A few things I published elsewhere on police brutality

I don’t have time to write another post for the blog at the moment, though I have several of them in the works, but I wanted to let you know about a few things I published elsewhere. I already mentioned that Areo had published my post about conservatives in academia, but I also published a shorter version of my essay on police violence. Another, even shorter version was published in the National Review, which brought quite a lot of attention to it from people I didn’t expect. (In particular, Andrew Sullivan talked about my essay in New York Magazine, which is pretty cool.) A lot of it has been positive, but it was also heavily criticized. For instance, Jamelle Bouie wrote a short and badly confused rebuttal on Twitter, to which I replied after making fun of him. His followers didn’t like that, so they piled up on me, which was a lot of fun.Bouie’s followers didn’t like that I make fun of him, but it didn’t bother them that he transparently suggested I was a racist when he criticized my article. It never ceases to amaze me how people have no problem accusing you of vile shit, only to start crying when you don’t show the other cheek…

Anyway, most of the objections people made against my piece during this episode were either confused or consisted in methodological criticisms so devastating they can’t be shared with the world, as illustrated by the brief exchange I showed above. But several people also mentioned a study by Cody Ross about bias in police shootings, which they think refutes the hypothesis I make that most of the black/white disparity in the use of force by the police doesn’t result from bias, but from differences in behavior. This study was also mentioned by Joseph in the comments, who drew a similar conclusion from it. Some people suggested that I didn’t even know that study, but I’m actually quite familiar with it and, as it happens, I even had a brief correspondence with its author who thanked me in a subsequent memo for suggesting a robustness check.I just don’t think this study shows what people think it does. Some of the issues with the conclusion people draw from it, such as the possibility that it fell prey to the ecological fallacy, have already been flagged by Ross himself in the paper.
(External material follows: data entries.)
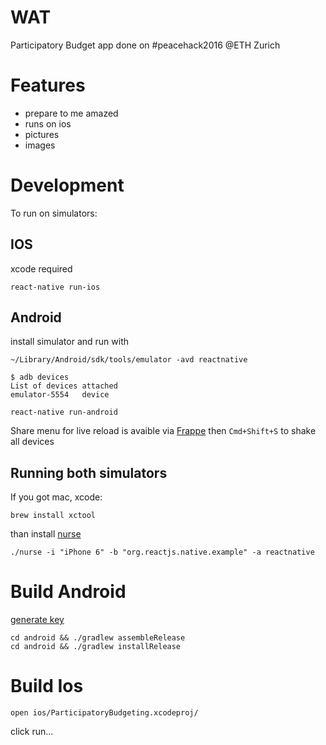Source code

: # WAT

Participatory Budget app done on #peacehack2016 
@ETH Zurich



# Features

 - prepare to me amazed
 - runs on ios
 - pictures
 - images



# Development

To run on simulators:


## IOS

xcode required
```
react-native run-ios
```


## Android

install simulator
and run with

```
~/Library/Android/sdk/tools/emulator -avd reactnative
```

```
$ adb devices
List of devices attached
emulator-5554	device
```

```
react-native run-android
```

Share menu for live reload is avaible via
[Frappe](https://github.com/niftylettuce/frappe)
then `Cmd+Shift+S` to shake all devices


## Running both simulators

If you got mac, xcode:

```
brew install xctool

```
than install [nurse](https://github.com/pressly/react-native-nurse)
```
./nurse -i "iPhone 6" -b "org.reactjs.native.example" -a reactnative
```
 
# Build Android

[generate key](https://facebook.github.io/react-native/releases/0.31/docs/signed-apk-android.html)
```
cd android && ./gradlew assembleRelease
cd android && ./gradlew installRelease
```



# Build Ios

```
open ios/ParticipatoryBudgeting.xcodeproj/
```
click run...

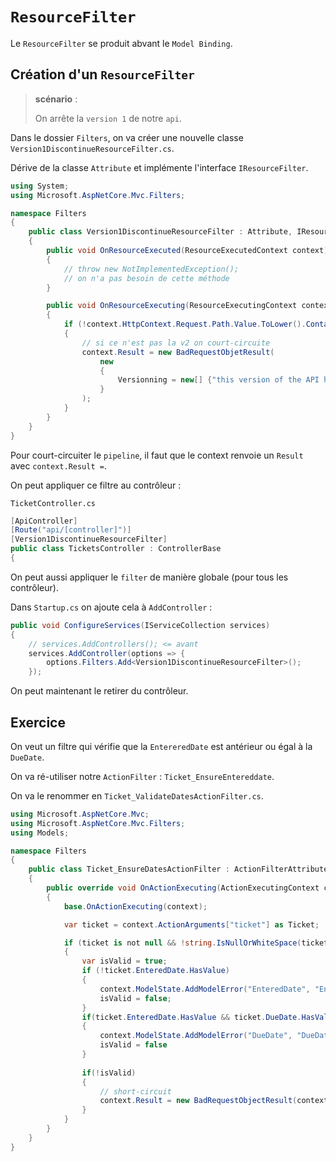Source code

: # `ResourceFilter`

Le `ResourceFilter` se produit abvant le `Model Binding`.



## Création d'un `ResourceFilter`

> **scénario** :
>
> On arrête la `version 1` de notre `api`.

Dans le dossier `Filters`, on va créer une nouvelle classe `Version1DiscontinueResourceFilter.cs`.

Dérive de la classe `Attribute` et implémente l'interface `IResourceFilter`.

```cs
using System;
using Microsoft.AspNetCore.Mvc.Filters;

namespace Filters
{
    public class Version1DiscontinueResourceFilter : Attribute, IResourceFilter
    {
        public void OnResourceExecuted(ResourceExecutedContext context)
        {
            // throw new NotImplementedException(); 
            // on n'a pas besoin de cette méthode
        }

        public void OnResourceExecuting(ResourceExecutingContext context)
        {
            if (!context.HttpContext.Request.Path.Value.ToLower().Contains("v2"))
            {
                // si ce n'est pas la v2 on court-circuite
                context.Result = new BadRequestObjetResult(
                	new
                    {
                        Versionning = new[] {"this version of the API has expired, please use the latest version"}
                    }
                );
            }
        }
    }
}
```

Pour court-circuiter le `pipeline`, il faut que le context renvoie un `Result` avec `context.Result =`.

On peut appliquer ce filtre au contrôleur :

`TicketController.cs`

```cs
[ApiController]
[Route("api/[controller]")]
[Version1DiscontinueResourceFilter]
public class TicketsController : ControllerBase
{
```

On peut aussi appliquer le `filter` de manière globale (pour tous les contrôleur).

Dans `Startup.cs` on ajoute cela à `AddController` :

```cs
public void ConfigureServices(IServiceCollection services)
{
    // services.AddControllers(); <= avant
    services.AddController(options => {
        options.Filters.Add<Version1DiscontinueResourceFilter>();
    });
```

On peut maintenant le retirer du contrôleur.



## Exercice

On veut un filtre qui vérifie que la `EntereredDate` est antérieur ou égal à la `DueDate`.

On va ré-utiliser notre `ActionFilter` : `Ticket_EnsureEntereddate`.

On va le renommer en `Ticket_ValidateDatesActionFilter.cs`.

```cs
using Microsoft.AspNetCore.Mvc;
using Microsoft.AspNetCore.Mvc.Filters;
using Models;

namespace Filters
{
    public class Ticket_EnsureDatesActionFilter : ActionFilterAttribute
    {
        public override void OnActionExecuting(ActionExecutingContext context)
        {
            base.OnActionExecuting(context);

            var ticket = context.ActionArguments["ticket"] as Ticket;

            if (ticket is not null && !string.IsNullOrWhiteSpace(ticket.Owner)) 
            {
                var isValid = true;
                if (!ticket.EnteredDate.HasValue)
                {
                    context.ModelState.AddModelError("EnteredDate", "EnteredDate is required");
                    isValid = false;
                }
                if(ticket.EnteredDate.HasValue && ticket.DueDate.HasValue && ticket.EnteredDate > ticket.DueDate)
                {
                    context.ModelState.AddModelError("DueDate", "DueDate has to be later than  the EnteredDate");
                    isValid = false
                }
                
                if(!isValid)
                {
                    // short-circuit
                	context.Result = new BadRequestObjectResult(context.ModelState);
                }
            }
        }
    }
}
```


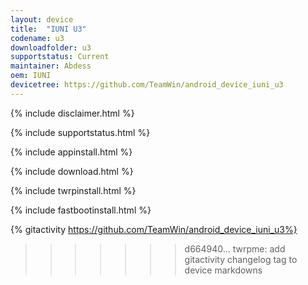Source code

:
 ```yaml
---
layout: device
title:  "IUNI U3"
codename: u3
downloadfolder: u3
supportstatus: Current
maintainer: Abdess
oem: IUNI
devicetree: https://github.com/TeamWin/android_device_iuni_u3
---
```


{% include disclaimer.html %}

{% include supportstatus.html %}

{% include appinstall.html %}

{% include download.html %}

{% include twrpinstall.html %}

{% include fastbootinstall.html %}

{% gitactivity  https://github.com/TeamWin/android_device_iuni_u3%}
>>>>>>> d664940... twrpme: add gitactivity changelog tag to device markdowns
I would like to write a thorough discussion of this paper, but I don’t know when I will have time so I make no promises as to a precise timeline, since I have several other posts in the works that I want to publish before that. (One of them is about gun control and the other about the argument that restrictions to freedom of speech are justified by the rise of the nazis, but I also want to finish some of the posts I mentioned a few weeks ago, which I didn’t publish yet because other things came up after that.) In any case, my post wasn’t about bias in the police (I don’t think it’s possible to learn much about this from the PPCS), which I only brought up because I wanted people to understand that one can’t infer bias from the existence of a disparity. The main goal of my post was to show that unjustified police violence against black men is extremely rare which, as I explicitly point out in my essay, would still be true even if the black/white disparity in the use of force by the police was entirely the result of bias. Anyway, I will publish more on the blog as soon as I have time, so stay tuned. By the way, sorry if you wrote a comment or sent me an email and I still haven’t replied, but again I have been quite busy.

2 thoughts

  1. Hi, I’m a black guy from brooklyn, and read your post with much interest, because it’s one of the few that tries to deal with these numbers using the Police Public Contact Surveys. Not sure what NO other journalist even bothered to do so.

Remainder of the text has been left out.